WHAT YOU HAVE TO DO: Give back exactly the lines of the material below, starting with the line with "bring you together.''" and going on through the line with "such big wings.''".

WORKING DATA:
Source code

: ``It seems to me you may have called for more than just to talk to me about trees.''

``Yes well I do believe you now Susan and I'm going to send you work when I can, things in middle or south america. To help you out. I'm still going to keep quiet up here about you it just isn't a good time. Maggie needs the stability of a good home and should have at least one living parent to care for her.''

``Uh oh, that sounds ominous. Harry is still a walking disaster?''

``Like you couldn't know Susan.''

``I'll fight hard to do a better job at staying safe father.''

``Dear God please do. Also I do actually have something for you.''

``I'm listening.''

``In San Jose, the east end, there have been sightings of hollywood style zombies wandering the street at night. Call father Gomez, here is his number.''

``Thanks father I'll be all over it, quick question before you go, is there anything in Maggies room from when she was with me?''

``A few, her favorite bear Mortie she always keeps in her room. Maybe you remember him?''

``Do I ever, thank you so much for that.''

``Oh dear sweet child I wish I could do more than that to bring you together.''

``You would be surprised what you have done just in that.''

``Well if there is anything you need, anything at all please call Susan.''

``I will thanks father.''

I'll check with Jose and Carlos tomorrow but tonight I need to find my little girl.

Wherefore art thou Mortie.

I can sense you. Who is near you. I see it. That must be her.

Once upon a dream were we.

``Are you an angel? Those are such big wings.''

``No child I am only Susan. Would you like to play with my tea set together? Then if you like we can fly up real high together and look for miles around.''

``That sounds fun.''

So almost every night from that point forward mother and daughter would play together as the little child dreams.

TASK RESULT:
``Oh dear sweet child I wish I could do more than that to bring you together.''

``You would be surprised what you have done just in that.''

``Well if there is anything you need, anything at all please call Susan.''

``I will thanks father.''

I'll check with Jose and Carlos tomorrow but tonight I need to find my little girl.

Wherefore art thou Mortie.

I can sense you. Who is near you. I see it. That must be her.

Once upon a dream were we.

``Are you an angel? Those are such big wings.''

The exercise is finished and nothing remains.